More exciting are the measurement of your rapidly growing abdomen and the sounds of your babies' hearts.

  • Fundal height. At each visit, your doctor will measure the height of your uterus (fundal height). This helps verify the babies' growth. 
  • Fetal heart tones. Your doctor can probably hear two separate fetal heart tones using a handheld ultrasound device. 

Ultrasound

With ultrasound, measurements of the head and bones help confirm the gestational age and the normal growth of each baby. It is possible to tell whether one twin is much smaller than the other.

At this stage, ultrasound can confirm that you have two babies and possibly whether they are fraternal or identical. It can also confirm:

  • Placement of the placenta(s)
  • Amount of amniotic fluid
  • Babies' sex
  • There is normal anatomy

You may be able to watch the babies' tiny hearts beating! And, if you want to, you might get a peek at the babies' genital areas to find out if they are girls or boys -- or one of each.

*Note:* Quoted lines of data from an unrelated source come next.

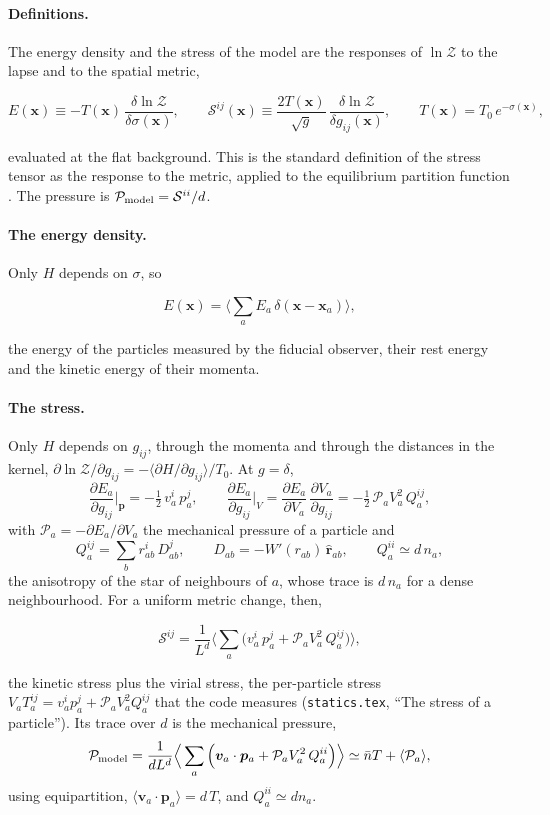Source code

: \documentclass[11pt,aps,preprint,nofootinbib,superscriptaddress,tightenlines]{revtex4-2}
\newcommand{\avg}[1]{\langle #1\rangle}
\def\Sstress{{\mathcal S}}
\def\pr{{\mathcal P}}
\def\st{\begin{equation}}
\def\stp{\end{equation}}
\let\oldparagraph\paragraph
\renewcommand{\paragraph}{\par\bigskip\oldparagraph}
\begin{document}
\paragraph{Definitions.}  The energy density and the stress of the model are the responses of $\ln\mathcal Z$ to the lapse and to the spatial metric,
\begin{keyeq}
\st
E(\bm x)\equiv-T(\bm x)\,\frac{\delta\ln\mathcal Z}{\delta\sigma(\bm x)},\qquad
\Sstress^{ij}(\bm x)\equiv\frac{2T(\bm x)}{\sqrt g}\,\frac{\delta\ln\mathcal Z}{\delta g_{ij}(\bm x)},\qquad T(\bm x)=T_0\,e^{-\sigma(\bm x)} ,
\label{defs}
\stp
\end{keyeq}
evaluated at the flat background.  This is the standard definition of the stress tensor as the response to the metric, applied to the equilibrium
partition function \cite{Jensen:2012jh,Banerjee:2012iz}.  The pressure is $\pr_{\rm model}=\Sstress^{ii}/d$.

\paragraph{The energy density.}  Only $H$ depends on $\sigma$, so
\begin{keyeq}
\st
E(\bm x)=\Big\langle\sum_aE_a\,\delta(\bm x-\bm x_a)\Big\rangle ,
\label{Eop}
\stp
\end{keyeq}
the energy of the particles measured by the fiducial observer, their rest energy and the kinetic energy of their momenta.

\paragraph{The stress.}  Only $H$ depends on $g_{ij}$, through the momenta and through the distances in the kernel, $\partial\ln\mathcal Z/\partial g_{ij}=-\avg{\partial H/\partial g_{ij}}/T_0$.
At $g=\delta$,
\st
\frac{\partial E_a}{\partial g_{ij}}\Big|_{\bm p}=-\tfrac12\,v_a^i\,p_a^j,\qquad
\frac{\partial E_a}{\partial g_{ij}}\Big|_{V}=\frac{\partial E_a}{\partial V_a}\,\frac{\partial V_a}{\partial g_{ij}}=-\tfrac12\,\pr_aV_a^2\,Q_a^{ij},
\stp
with $\pr_a=-\partial E_a/\partial V_a$ the mechanical pressure of a particle and
\st
Q_a^{ij}=\sum_br_{ab}^i\,D_{ab}^j,\qquad D_{ab}=-W'(r_{ab})\,\hat{\bm r}_{ab},\qquad Q_a^{ii}\simeq d\,n_a ,
\stp
the anisotropy of the star of neighbours of $a$, whose trace is $d\,n_a$ for a dense neighbourhood.  For a uniform metric change, then,
\begin{keyeq}
\st
\Sstress^{ij}=\frac1{L^d}\Big\langle\sum_a\Big(v_a^i\,p_a^j+\pr_aV_a^2\,Q_a^{ij}\Big)\Big\rangle ,
\label{Sop}
\stp
\end{keyeq}
the kinetic stress plus the virial stress, the per-particle stress $V_aT_a^{ij}=v_a^ip_a^j+\pr_aV_a^2Q_a^{ij}$ that the code measures (\texttt{statics.tex}, ``The stress
of a particle'').  Its trace over $d$ is the mechanical pressure,
\st
\pr_{\rm model}=\frac1{dL^d}\Big\langle\sum_a\Big(\bm v_a\cdot\bm p_a+\pr_aV_a^2\,Q_a^{ii}\Big)\Big\rangle\simeq\bar nT+\avg{\pr_a} ,
\stp
using equipartition, $\avg{\bm v_a\cdot\bm p_a}=d\,T$, and $Q_a^{ii}\simeq dn_a$.
\end{document}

You will continue to have ultrasounds about every three to four weeks throughout the rest of your pregnancy to check your babies' growth and measure amniotic fluid.

Blood Sugar Test

With twins, you are at increased risk for developing gestational diabetes. So you will have a glucose test early in pregnancy to check your blood sugar level. Your doctor may repeat this test later in pregnancy.

Optional Screening for Birth Defects

During your second trimester, your doctor will offer other screening for birth defects, especially if you have a family history of birth defects or are over age 35. Your doctor will suggest what's best for you, depending upon your risk factors and results from any first trimester screening. Note that doctors offer the multiple marker screen to all women, regardless of their age or risk.

Multiple marker screening.  A doctor takes a sample of your blood between the 15th and 20th weeks of pregnancy. You might hear these screenings referred to as triple screen, quadruple screen, or alpha fetoprotein (AFP) test. These tests can detect defects or levels of hormones that may indicate a possible problem. AFP levels are normally higher with twins. But very high levels can indicate neural tube defects such as spina bifida.